What I'm imagining is a very very simple addition to COPY that just
allows it to execute popen() instead of fopen() to read or write the
data source/sink. What you suggest would require hundreds of lines and
create many opportunities for new bugs.

regards, tom lane


From: Andrew Dunstan <andrew(at)dunslane(dot)net>
To: Tom Lane <tgl(at)sss(dot)pgh(dot)pa(dot)us>
Cc: Peter Eisentraut <peter_e(at)gmx(dot)net>, Alvaro Herrera <alvherre(at)2ndquadrant(dot)com>, Simon Riggs <simon(at)2ndquadrant(dot)com>, Fujii Masao <masao(dot)fujii(at)gmail(dot)com>, Etsuro Fujita <fujita(dot)etsuro(at)lab(dot)ntt(dot)co(dot)jp>, Craig Ringer <ringerc(at)ringerc(dot)id(dot)au>, pgsql-hackers(at)postgresql(dot)org
Subject: Re: WIP patch: add (PRE|POST)PROCESSOR options to COPY
Date: 2012-11-14 20:15:38
Message-ID: 50A3FBEA.7010506@dunslane.net
Views: Raw Message | Whole Thread | Download mbox | Resend email
Lists: pgsql-hackers


On 11/14/2012 02:37 PM, Tom Lane wrote:

> What I'm imagining is a very very simple addition to COPY that just
> allows it to execute popen() instead of fopen() to read or write the
> data source/sink.
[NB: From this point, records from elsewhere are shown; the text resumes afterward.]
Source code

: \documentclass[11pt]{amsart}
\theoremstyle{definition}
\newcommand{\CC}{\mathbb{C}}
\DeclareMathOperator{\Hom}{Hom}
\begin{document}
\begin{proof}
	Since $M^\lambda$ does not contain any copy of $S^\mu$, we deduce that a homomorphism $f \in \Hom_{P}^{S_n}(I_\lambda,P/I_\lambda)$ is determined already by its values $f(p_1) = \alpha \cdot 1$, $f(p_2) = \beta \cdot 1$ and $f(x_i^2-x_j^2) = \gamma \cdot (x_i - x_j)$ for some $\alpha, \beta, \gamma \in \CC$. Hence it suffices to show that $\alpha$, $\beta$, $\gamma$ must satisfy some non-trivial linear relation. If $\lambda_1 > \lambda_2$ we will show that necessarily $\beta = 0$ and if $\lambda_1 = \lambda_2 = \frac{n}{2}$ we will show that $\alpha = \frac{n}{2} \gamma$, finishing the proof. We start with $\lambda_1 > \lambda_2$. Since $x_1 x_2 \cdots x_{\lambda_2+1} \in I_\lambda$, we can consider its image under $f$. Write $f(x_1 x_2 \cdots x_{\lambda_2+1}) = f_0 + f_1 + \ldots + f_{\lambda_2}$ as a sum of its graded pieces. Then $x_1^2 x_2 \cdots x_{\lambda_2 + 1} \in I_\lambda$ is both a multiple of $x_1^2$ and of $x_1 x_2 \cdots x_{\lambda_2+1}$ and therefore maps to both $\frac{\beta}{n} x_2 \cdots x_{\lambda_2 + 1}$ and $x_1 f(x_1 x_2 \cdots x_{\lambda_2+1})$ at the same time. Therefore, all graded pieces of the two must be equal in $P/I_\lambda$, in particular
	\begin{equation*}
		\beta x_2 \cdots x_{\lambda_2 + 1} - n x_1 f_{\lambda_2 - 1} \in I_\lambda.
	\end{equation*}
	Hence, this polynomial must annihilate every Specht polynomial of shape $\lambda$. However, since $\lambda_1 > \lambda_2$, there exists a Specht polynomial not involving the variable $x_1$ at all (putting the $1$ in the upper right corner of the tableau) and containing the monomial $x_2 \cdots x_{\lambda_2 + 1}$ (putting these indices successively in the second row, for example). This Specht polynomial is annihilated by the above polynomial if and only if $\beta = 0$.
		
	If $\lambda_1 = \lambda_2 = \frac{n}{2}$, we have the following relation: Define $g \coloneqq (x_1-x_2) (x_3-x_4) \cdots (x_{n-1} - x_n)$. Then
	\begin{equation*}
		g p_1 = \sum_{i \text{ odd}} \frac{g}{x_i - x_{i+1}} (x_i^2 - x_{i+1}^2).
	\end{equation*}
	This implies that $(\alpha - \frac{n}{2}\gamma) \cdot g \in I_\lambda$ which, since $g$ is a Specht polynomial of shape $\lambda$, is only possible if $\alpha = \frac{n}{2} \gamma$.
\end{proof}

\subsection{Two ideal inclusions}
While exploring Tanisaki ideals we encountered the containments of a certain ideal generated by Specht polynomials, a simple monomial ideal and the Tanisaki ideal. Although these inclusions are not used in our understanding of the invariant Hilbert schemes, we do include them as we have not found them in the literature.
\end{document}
What you suggest would require hundreds of lines and
> create many opportunities for new bugs.
>
>

That's certainly a better answer than any I've had. I accept the reasoning.

cheers

andrew


From: Craig Ringer <craig(at)2ndQuadrant(dot)com>
To: Tom Lane <tgl(at)sss(dot)pgh(dot)pa(dot)us>
Cc: Simon Riggs <simon(at)2ndQuadrant(dot)com>, Fujii Masao <masao(dot)fujii(at)gmail(dot)com>, Etsuro Fujita <fujita(dot)etsuro(at)lab(dot)ntt(dot)co(dot)jp>, Craig Ringer <ringerc(at)ringerc(dot)id(dot)au>, pgsql-hackers(at)postgresql(dot)org
Subject: Re: WIP patch: add (PRE|POST)PROCESSOR options to COPY
Date: 2012-11-15 02:01:54
Message-ID: 50A44D12.1010508@2ndQuadrant.com
Views: Raw Message | Whole Thread | Download mbox | Resend email
Lists: pgsql-hackers

On 11/15/2012 12:46 AM, Tom Lane wrote:
>
> Agreed, and there's also the question of passing switches etc to the
> program, so the string can't be a bare file name anyway. I proposed
> pipe symbols (|) in the string previously, but if you find that too
> Unix-centric I suppose we could do
>
> COPY TABLE FROM PROGRAM 'command line';
> COPY TABLE TO PROGRAM 'command line';

I'd strongly prefer that from a security standpoint. I intensely dislike
the idea that COPY will change from a command that can at worst expose
data to a command that can execute programs. It means existing security
decisions in applications that use it must be re-evaluated ... and most
won't be. Also, it isn't too hard to check the command string for pipe
chars, but experience has taught over and over with SQL injection, shell
metacharacter exploits, XSS, etc that magic characters that you must
check for are a bad idea, and it's much better to have separate syntax
(like parameterized statements) rather than magic strings.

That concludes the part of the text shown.